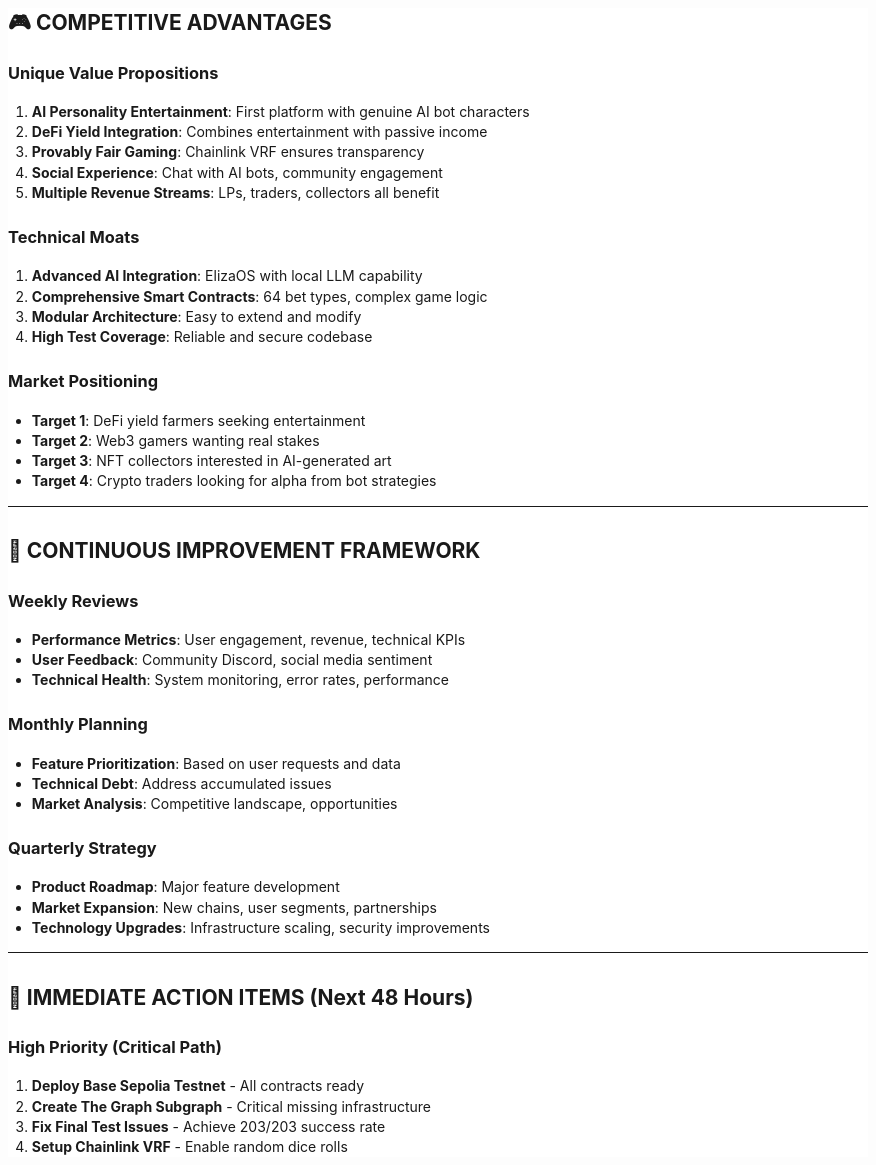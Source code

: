 
## 🎮 COMPETITIVE ADVANTAGES

### Unique Value Propositions
1. **AI Personality Entertainment**: First platform with genuine AI bot characters
2. **DeFi Yield Integration**: Combines entertainment with passive income
3. **Provably Fair Gaming**: Chainlink VRF ensures transparency
4. **Social Experience**: Chat with AI bots, community engagement
5. **Multiple Revenue Streams**: LPs, traders, collectors all benefit

### Technical Moats
1. **Advanced AI Integration**: ElizaOS with local LLM capability
2. **Comprehensive Smart Contracts**: 64 bet types, complex game logic
3. **Modular Architecture**: Easy to extend and modify
4. **High Test Coverage**: Reliable and secure codebase

### Market Positioning
- **Target 1**: DeFi yield farmers seeking entertainment
- **Target 2**: Web3 gamers wanting real stakes
- **Target 3**: NFT collectors interested in AI-generated art
- **Target 4**: Crypto traders looking for alpha from bot strategies

---

## 🔄 CONTINUOUS IMPROVEMENT FRAMEWORK

### Weekly Reviews
- **Performance Metrics**: User engagement, revenue, technical KPIs
- **User Feedback**: Community Discord, social media sentiment
- **Technical Health**: System monitoring, error rates, performance

### Monthly Planning
- **Feature Prioritization**: Based on user requests and data
- **Technical Debt**: Address accumulated issues
- **Market Analysis**: Competitive landscape, opportunities

### Quarterly Strategy
- **Product Roadmap**: Major feature development
- **Market Expansion**: New chains, user segments, partnerships
- **Technology Upgrades**: Infrastructure scaling, security improvements

---

## 🎯 IMMEDIATE ACTION ITEMS (Next 48 Hours)

### High Priority (Critical Path)
1. **Deploy Base Sepolia Testnet** - All contracts ready
2. **Create The Graph Subgraph** - Critical missing infrastructure
3. **Fix Final Test Issues** - Achieve 203/203 success rate
4. **Setup Chainlink VRF** - Enable random dice rolls
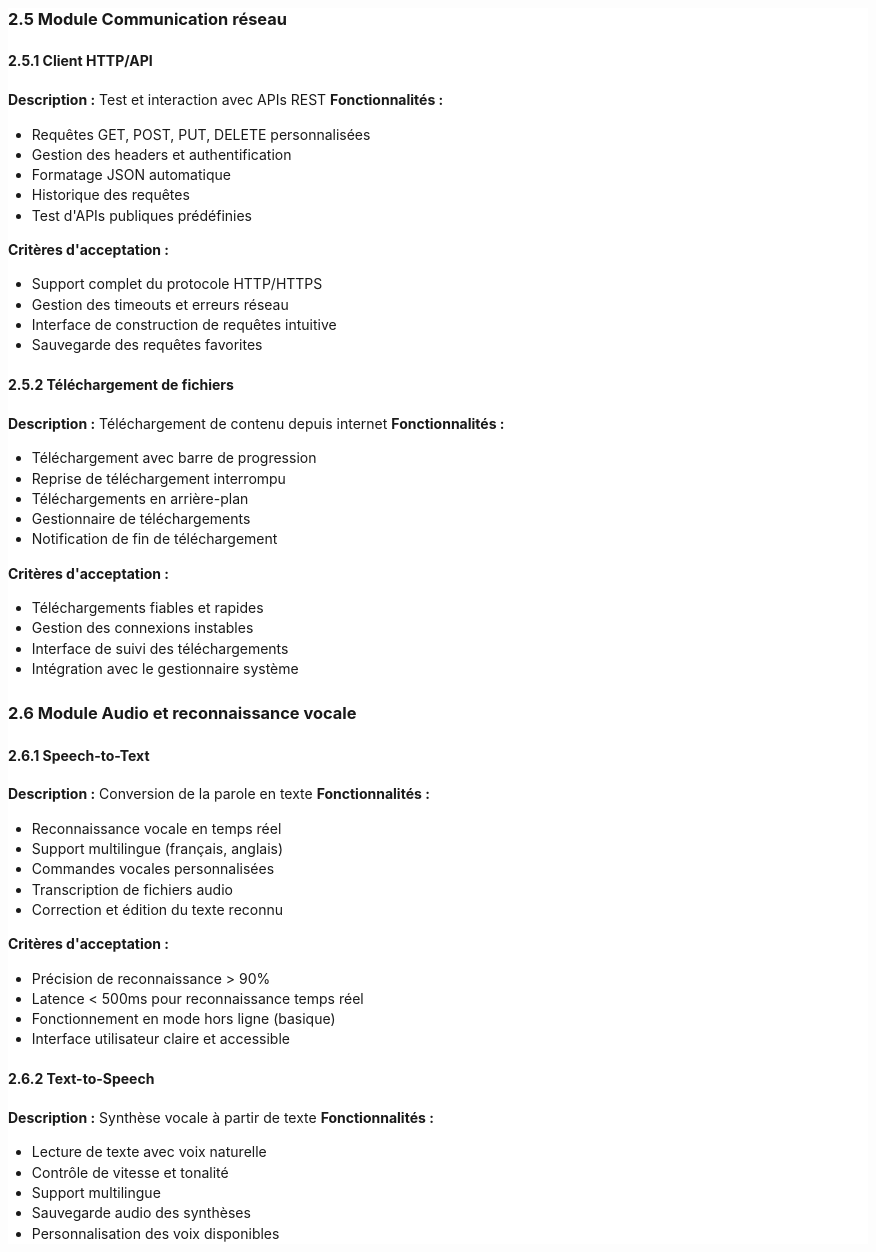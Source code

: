 ### 2.5 Module Communication réseau

#### 2.5.1 Client HTTP/API
**Description :** Test et interaction avec APIs REST
**Fonctionnalités :**
- Requêtes GET, POST, PUT, DELETE personnalisées
- Gestion des headers et authentification
- Formatage JSON automatique
- Historique des requêtes
- Test d'APIs publiques prédéfinies

**Critères d'acceptation :**
- Support complet du protocole HTTP/HTTPS
- Gestion des timeouts et erreurs réseau
- Interface de construction de requêtes intuitive
- Sauvegarde des requêtes favorites

#### 2.5.2 Téléchargement de fichiers
**Description :** Téléchargement de contenu depuis internet
**Fonctionnalités :**
- Téléchargement avec barre de progression
- Reprise de téléchargement interrompu
- Téléchargements en arrière-plan
- Gestionnaire de téléchargements
- Notification de fin de téléchargement

**Critères d'acceptation :**
- Téléchargements fiables et rapides
- Gestion des connexions instables
- Interface de suivi des téléchargements
- Intégration avec le gestionnaire système

### 2.6 Module Audio et reconnaissance vocale

#### 2.6.1 Speech-to-Text
**Description :** Conversion de la parole en texte
**Fonctionnalités :**
- Reconnaissance vocale en temps réel
- Support multilingue (français, anglais)
- Commandes vocales personnalisées
- Transcription de fichiers audio
- Correction et édition du texte reconnu

**Critères d'acceptation :**
- Précision de reconnaissance > 90%
- Latence < 500ms pour reconnaissance temps réel
- Fonctionnement en mode hors ligne (basique)
- Interface utilisateur claire et accessible

#### 2.6.2 Text-to-Speech
**Description :** Synthèse vocale à partir de texte
**Fonctionnalités :**
- Lecture de texte avec voix naturelle
- Contrôle de vitesse et tonalité
- Support multilingue
- Sauvegarde audio des synthèses
- Personnalisation des voix disponibles
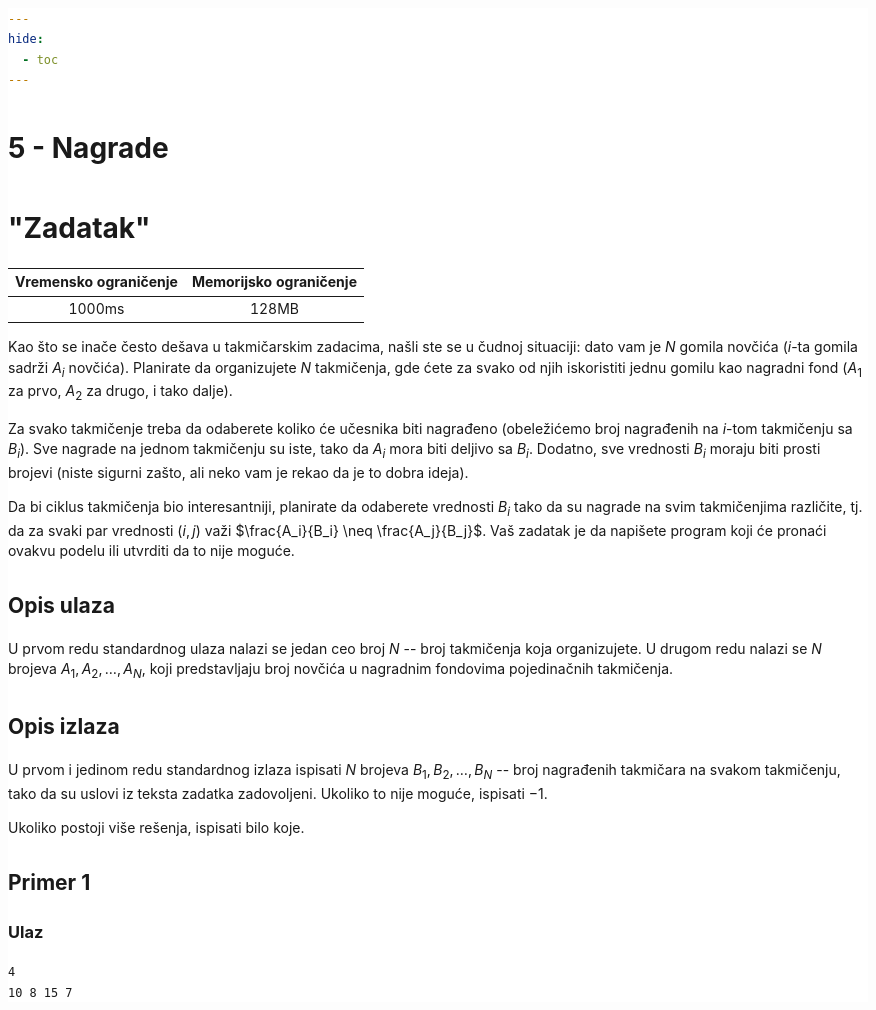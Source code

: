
 ```yaml
---
hide:
  - toc
---
```


# 5 - Nagrade

#  "Zadatak"

| Vremensko ograničenje | Memorijsko ograničenje |
|:-:|:-:|
| 1000ms | 128MB |

Kao što se inače često dešava u takmičarskim zadacima, našli ste se u čudnoj situaciji: dato vam je $N$ gomila novčića ($i$-ta gomila sadrži $A_i$ novčića). Planirate da organizujete $N$ takmičenja, gde ćete za svako od njih iskoristiti jednu gomilu kao nagradni fond ($A_1$ za prvo, $A_2$ za drugo, i tako dalje). 

Za svako takmičenje treba da odaberete koliko će učesnika biti nagrađeno (obeležićemo broj nagrađenih na $i$-tom takmičenju sa $B_i$). Sve nagrade na jednom takmičenju su iste, tako da $A_i$ mora biti deljivo sa $B_i$. Dodatno, sve vrednosti $B_i$ moraju biti prosti brojevi (niste sigurni zašto, ali neko vam je rekao da je to dobra ideja).

Da bi ciklus takmičenja bio interesantniji, planirate da odaberete vrednosti $B_i$ tako da su nagrade na svim takmičenjima različite, tj. da za svaki par vrednosti $(i,j)$ važi $\frac{A_i}{B_i} \neq \frac{A_j}{B_j}$. Vaš zadatak je da napišete program koji će pronaći ovakvu podelu ili utvrditi da to nije moguće.

## Opis ulaza
U prvom redu standardnog ulaza nalazi se jedan ceo broj $N$ -- broj takmičenja koja organizujete. U drugom redu nalazi se $N$ brojeva $A_1, A_2, \ldots, A_N$, koji predstavljaju broj novčića u nagradnim fondovima pojedinačnih takmičenja.
 
## Opis izlaza
U prvom i jedinom redu standardnog izlaza ispisati $N$ brojeva $B_1, B_2, \ldots, B_N$ -- broj nagrađenih takmičara na svakom takmičenju, tako da su uslovi iz teksta zadatka zadovoljeni. Ukoliko to nije moguće, ispisati $-1$.

Ukoliko postoji više rešenja, ispisati bilo koje.

## Primer 1
### Ulaz
```
4
10 8 15 7
```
§
## AIM OF THE EXERCISE
The records are above. How many lines in them contain the word "novčića"? Give the number alone.

## SOLUTION
2